Abstract
Meeting the objective shared by all offshore oil and gas companies – maximizing reservoir production and recovery – is constantly challenged by a growing host of market issues and technology risks. When producing new offshore fields, operators face increasing challenges including deepwater, low reservoir pressure, heavy oil and long-distance step-outs. And it is not just in the development of new offshore fields that challenges are faced. Declining oil & gas production, increasing water cut with constrained topside facilities, increasing flow assurance challenges, growing operating costs, and integrity challenges due to aging facilities are all factors that can lead to field becoming operationally and economically unviable.
Subsea processing technologies are being adopted to address these challenges, especially in extreme environments. Subsea separation and boosting, for example, have not only proven their ability to enable complex developments with reliable performance levels, but have also delivered financial value.

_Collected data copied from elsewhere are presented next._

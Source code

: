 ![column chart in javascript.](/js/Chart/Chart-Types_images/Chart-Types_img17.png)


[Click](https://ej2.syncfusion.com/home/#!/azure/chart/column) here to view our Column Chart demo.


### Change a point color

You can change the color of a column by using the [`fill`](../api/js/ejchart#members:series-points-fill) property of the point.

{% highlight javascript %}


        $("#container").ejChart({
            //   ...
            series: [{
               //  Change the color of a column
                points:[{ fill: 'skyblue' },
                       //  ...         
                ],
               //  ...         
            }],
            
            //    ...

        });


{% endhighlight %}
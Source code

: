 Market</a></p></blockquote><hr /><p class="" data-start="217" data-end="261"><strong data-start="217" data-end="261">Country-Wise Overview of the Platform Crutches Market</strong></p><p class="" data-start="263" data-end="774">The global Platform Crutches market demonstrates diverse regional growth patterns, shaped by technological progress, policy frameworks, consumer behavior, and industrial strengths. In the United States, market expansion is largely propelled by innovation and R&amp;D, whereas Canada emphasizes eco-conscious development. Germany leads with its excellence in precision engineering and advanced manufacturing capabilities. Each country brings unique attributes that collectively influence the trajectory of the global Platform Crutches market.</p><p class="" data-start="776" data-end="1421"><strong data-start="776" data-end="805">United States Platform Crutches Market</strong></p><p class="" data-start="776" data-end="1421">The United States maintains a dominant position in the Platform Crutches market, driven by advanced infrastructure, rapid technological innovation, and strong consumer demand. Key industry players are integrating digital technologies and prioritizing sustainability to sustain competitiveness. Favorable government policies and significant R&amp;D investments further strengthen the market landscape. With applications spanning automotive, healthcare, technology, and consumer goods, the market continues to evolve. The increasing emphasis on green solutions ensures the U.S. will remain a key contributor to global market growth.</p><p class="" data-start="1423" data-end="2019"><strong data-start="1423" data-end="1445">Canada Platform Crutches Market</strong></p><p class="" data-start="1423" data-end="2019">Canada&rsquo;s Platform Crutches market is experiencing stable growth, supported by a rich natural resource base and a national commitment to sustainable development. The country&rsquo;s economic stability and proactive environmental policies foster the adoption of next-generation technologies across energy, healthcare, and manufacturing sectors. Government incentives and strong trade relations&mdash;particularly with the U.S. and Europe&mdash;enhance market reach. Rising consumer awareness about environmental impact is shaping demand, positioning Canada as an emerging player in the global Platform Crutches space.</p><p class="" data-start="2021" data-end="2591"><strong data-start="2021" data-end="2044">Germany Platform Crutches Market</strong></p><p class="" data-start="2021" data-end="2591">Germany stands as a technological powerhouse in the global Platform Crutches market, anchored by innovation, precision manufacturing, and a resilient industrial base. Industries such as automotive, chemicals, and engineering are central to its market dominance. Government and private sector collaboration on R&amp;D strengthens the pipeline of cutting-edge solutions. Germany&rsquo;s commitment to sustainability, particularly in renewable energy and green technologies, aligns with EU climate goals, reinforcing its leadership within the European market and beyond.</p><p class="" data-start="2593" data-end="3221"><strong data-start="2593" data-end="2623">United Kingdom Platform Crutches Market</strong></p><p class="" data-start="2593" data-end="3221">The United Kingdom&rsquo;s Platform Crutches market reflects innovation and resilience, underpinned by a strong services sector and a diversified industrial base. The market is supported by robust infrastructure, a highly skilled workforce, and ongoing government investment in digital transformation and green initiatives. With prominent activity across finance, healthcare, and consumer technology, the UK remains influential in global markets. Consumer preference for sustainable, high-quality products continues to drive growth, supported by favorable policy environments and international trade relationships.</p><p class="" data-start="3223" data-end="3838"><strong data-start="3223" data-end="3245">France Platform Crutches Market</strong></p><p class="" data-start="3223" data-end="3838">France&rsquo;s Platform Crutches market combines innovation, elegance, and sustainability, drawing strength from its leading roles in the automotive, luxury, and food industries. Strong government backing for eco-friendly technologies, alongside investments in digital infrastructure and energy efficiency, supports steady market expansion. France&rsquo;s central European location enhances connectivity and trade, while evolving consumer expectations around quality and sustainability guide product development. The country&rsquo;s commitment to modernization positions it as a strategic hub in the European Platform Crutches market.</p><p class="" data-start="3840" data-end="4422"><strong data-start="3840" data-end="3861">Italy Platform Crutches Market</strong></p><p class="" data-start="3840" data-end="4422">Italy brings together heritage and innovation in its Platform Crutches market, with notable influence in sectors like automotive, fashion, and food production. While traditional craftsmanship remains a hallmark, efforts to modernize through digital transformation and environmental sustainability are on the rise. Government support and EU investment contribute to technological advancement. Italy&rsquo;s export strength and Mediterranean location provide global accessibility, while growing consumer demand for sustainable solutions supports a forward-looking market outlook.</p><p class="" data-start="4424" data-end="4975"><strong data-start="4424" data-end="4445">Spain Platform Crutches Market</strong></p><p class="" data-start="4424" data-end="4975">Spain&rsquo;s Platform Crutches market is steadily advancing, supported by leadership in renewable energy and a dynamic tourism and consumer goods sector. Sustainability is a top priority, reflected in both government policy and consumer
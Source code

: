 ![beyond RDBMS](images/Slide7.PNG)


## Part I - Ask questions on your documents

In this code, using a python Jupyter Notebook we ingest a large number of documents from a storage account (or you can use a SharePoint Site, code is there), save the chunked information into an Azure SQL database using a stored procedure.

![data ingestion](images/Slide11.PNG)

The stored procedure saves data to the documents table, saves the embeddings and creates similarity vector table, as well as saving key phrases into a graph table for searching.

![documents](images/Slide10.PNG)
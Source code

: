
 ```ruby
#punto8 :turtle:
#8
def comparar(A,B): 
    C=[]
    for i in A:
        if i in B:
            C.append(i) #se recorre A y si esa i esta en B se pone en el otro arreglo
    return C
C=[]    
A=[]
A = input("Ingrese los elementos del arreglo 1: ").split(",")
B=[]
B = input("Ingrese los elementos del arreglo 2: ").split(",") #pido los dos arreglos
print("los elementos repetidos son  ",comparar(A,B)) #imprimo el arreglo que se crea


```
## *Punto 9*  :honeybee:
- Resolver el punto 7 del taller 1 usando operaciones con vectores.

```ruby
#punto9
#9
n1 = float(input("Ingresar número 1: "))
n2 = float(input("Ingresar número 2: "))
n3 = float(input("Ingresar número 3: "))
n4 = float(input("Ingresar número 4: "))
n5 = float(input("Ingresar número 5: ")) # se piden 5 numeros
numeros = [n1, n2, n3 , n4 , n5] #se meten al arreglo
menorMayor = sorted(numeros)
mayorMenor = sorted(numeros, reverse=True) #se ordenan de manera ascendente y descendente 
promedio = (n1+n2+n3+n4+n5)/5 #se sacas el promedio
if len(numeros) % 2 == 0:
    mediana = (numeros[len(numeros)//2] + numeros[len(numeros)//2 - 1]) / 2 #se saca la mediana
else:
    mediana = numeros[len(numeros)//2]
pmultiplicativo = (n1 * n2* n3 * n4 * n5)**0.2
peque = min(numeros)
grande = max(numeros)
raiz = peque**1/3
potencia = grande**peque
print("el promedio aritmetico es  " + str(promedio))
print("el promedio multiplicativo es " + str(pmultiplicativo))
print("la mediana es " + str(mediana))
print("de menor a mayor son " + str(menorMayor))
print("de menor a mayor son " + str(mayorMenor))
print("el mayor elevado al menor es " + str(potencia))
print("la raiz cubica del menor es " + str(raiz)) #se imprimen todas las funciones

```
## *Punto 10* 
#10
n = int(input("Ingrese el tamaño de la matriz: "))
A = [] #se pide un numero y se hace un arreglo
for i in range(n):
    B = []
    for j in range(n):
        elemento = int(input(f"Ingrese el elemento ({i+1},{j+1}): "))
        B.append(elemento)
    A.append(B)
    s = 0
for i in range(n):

In evaluating any subsea processing system, proven or new, investment rewards must be carefully investigated to ensure that the introduction of an advanced subsea solution will accelerate reserves, increase production and reduce costs. Field characteristics such as step-out distance, formation water production, fluid properties and water depth are some of the factors that must be assessed as part of the reward assessment.
This paper investigates how the step-out distance and formation water production affects the optimal subsea processing solution. Three different configurations will be considered; natural flow, subsea multiphase boosting, and subsea separation with separate gas and liquids pipelines.